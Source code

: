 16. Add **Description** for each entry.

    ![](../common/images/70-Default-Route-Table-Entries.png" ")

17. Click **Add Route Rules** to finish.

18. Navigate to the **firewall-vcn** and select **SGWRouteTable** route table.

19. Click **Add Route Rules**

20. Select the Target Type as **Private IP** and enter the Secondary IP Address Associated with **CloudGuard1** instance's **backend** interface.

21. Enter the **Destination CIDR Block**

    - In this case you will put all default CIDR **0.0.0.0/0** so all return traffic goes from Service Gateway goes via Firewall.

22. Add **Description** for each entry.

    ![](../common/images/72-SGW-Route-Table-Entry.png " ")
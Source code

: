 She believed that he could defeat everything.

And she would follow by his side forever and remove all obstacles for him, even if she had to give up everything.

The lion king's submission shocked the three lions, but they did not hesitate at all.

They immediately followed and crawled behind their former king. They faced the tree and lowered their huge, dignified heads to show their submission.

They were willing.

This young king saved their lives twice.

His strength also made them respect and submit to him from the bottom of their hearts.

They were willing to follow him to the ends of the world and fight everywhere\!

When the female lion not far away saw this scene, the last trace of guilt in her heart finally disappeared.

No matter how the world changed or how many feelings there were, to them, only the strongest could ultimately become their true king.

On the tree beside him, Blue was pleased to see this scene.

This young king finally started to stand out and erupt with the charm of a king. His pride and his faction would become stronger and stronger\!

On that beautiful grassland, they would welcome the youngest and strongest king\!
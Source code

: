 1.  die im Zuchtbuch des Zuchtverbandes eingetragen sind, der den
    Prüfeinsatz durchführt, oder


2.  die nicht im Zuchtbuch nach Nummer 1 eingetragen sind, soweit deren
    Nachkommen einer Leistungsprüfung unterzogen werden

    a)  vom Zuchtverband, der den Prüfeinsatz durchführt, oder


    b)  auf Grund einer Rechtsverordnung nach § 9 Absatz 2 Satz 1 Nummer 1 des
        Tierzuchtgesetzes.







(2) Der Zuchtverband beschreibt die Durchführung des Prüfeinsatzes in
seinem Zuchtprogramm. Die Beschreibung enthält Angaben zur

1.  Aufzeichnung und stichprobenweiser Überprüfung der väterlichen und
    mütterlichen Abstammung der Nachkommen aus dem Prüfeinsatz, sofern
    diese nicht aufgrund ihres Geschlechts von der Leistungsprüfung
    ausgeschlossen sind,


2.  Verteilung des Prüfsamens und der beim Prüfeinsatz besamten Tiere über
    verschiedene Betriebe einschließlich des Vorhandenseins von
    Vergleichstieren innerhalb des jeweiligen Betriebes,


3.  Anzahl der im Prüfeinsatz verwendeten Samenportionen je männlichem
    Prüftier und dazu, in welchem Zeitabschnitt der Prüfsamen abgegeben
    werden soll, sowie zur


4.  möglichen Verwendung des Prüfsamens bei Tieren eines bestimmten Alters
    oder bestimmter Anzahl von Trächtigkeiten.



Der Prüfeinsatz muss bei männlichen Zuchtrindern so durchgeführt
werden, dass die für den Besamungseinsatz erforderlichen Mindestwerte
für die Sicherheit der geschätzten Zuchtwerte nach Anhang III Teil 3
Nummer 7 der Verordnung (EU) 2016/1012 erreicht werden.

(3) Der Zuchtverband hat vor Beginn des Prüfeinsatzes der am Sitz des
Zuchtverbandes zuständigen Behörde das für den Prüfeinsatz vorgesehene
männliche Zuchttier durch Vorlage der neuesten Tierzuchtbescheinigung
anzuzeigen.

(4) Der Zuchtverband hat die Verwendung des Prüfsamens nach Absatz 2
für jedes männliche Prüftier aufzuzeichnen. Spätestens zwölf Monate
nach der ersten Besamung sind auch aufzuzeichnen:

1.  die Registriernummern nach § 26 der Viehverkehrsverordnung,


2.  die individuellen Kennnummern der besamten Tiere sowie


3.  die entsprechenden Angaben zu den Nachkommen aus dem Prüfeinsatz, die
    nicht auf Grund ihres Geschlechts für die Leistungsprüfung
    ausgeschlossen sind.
■ ■ ■ ■ ■
**What is expected**:
Your answer should consist of the lines from the line with "No matter how" to the line with "This young king finally" above, repeated exactly, both ends included.

**Response**:
No matter how the world changed or how many feelings there were, to them, only the strongest could ultimately become their true king.

On the tree beside him, Blue was pleased to see this scene.

This young king finally started to stand out and erupt with the charm of a king. His pride and his faction would become stronger and stronger\!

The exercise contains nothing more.